JCI 인증을 떠나서 JCI측이 원하는 병원과 우리의 상황을 한번 비교해 보고자 한다. 근접오류부터 보자.

투약 지시를 하면서 용량을 잘못 표기하는 경우는 너무도 흔한 일이다. 우리 병원만 해도 한 달에 100여건이나 된다. 수시로 잘못되는 투약 오류가 아무렇지도 않게 지나가는 경우가 대부분이다.

이런 개개의 사건들을 보고하고 집계하는 병원이 있던가? 아마 없을 것이다. 그러니 수시로 발생하는 작은 오류를 시정하려는 노력은 당연히 없을 것이다. 지금은 대부분의 병원이 약품 정보 시스템을 통해 투약 오더에서 잘못된 용량은 자동으로 걸러지지만 그러기 까지는 바로 이런 오류를 시정하고자 하는 노력이 있었기 때문일 것이다.

당연히 보고하고 통계를 내고 분석한 후 대책을 마련해야 하는 것인데 아마도 대부분 보고 조차 되지 않았을 것이다.

우리 병원은 OCS 화면에서 간단하게 보고할 수 있도록 양식이 설정되어있다. 그리고 약물 부작용이 난 환자는 환자 정보에 해당 약물과 유사 성분 약물의 부작용 내용까지도 입력되며 해당 환자가 어떤 과에서 처방을 받든 경고창이 나타난다.

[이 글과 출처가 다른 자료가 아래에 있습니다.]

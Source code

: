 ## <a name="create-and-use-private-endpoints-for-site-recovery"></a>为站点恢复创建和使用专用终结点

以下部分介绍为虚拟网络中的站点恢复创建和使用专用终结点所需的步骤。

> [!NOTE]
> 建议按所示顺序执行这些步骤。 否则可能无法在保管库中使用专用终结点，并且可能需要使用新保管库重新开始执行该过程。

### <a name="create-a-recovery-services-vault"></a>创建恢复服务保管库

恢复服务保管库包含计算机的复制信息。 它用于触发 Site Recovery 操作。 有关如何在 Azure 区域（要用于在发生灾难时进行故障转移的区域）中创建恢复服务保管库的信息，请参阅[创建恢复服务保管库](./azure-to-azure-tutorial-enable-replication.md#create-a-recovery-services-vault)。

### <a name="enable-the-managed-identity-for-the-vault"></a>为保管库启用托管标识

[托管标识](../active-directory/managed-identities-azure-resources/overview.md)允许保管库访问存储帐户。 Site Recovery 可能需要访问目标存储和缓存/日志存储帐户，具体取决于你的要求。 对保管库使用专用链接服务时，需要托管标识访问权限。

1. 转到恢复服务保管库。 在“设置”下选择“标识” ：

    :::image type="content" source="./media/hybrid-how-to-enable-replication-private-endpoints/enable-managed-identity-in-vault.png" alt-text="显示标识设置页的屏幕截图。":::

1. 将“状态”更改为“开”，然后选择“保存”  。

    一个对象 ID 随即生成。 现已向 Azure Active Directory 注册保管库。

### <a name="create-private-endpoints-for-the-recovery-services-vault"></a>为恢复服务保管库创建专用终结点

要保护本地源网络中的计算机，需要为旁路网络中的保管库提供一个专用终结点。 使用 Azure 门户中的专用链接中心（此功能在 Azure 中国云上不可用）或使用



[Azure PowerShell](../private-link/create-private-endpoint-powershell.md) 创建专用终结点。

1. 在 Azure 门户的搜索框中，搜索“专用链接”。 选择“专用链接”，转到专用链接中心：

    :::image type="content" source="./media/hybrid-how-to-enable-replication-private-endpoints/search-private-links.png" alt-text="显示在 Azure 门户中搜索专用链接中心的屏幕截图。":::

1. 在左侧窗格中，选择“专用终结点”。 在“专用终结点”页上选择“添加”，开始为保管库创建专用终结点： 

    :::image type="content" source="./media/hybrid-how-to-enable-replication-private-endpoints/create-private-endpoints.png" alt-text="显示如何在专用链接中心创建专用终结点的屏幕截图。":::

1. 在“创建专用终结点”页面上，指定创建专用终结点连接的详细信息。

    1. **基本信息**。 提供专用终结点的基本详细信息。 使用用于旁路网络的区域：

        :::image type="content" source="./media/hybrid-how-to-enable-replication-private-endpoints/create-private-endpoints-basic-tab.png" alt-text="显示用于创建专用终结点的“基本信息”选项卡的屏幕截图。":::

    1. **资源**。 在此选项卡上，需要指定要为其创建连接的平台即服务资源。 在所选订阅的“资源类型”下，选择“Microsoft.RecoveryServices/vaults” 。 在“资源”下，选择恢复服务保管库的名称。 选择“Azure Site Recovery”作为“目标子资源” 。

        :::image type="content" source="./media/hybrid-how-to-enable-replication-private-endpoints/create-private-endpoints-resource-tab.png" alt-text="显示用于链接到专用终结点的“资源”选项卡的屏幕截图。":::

이렇게 시스템으로 막아야하는 것이지 개개의 의료진이 조심한다고 되는 문제는 아닐 것이다. 우리식 peer review를 한번 보자.

수술 합병증과 연관된 의료사고가 났다고 하자. peer review를 한 결과 원인으로 해당 외과 의사의 경험 미숙이 지적되었다면 의료사고 소송을 의식한 나머지 peer review는 솔직한 결론을 도출하기 어려울 것이다.

하지만 JCI의 원칙대로라면 해당 외과의사는 일정 기간 supervisor의 감독 하에 수술을 하고 상승된 결과가 어느 정도 축적되어야 독자적인 수술을 할 수 있다.

이런 것이 합리적인 것 아닐까? 인증 후에는 중대한 적신호 사건은 JCI 측에 보고하고 함께 상의하면서 질적인 개선안을 내놓고 실천해야 함이 원칙이다. 원인 분석과 실천을 중시하는 그야말로 제대로 된 위험관리 시스템을 보여야 한다. JCI는 인증병원으로부터 신고 된 적신호 사건에 대해 사회에 심각한 문제가 되지 않는다면 비공개를 원칙으로 함께 해결책을 만든다.

JCI는 병원 내 위험관리 활동을 통해 병원은 물론 사회가 함께 건전한 의료 문화를 만들어 나가야 한다는 것을 이상적인 모델로 하고 있다.

병원이 보고하지 않은 중대한 사건을 JCI가 인지한 경우, JCI 측에서 역으로 조사가 나올 수 있음을 명시하고 있다. 이런 경우 실비는 병원 측이 부담하게 돼있다.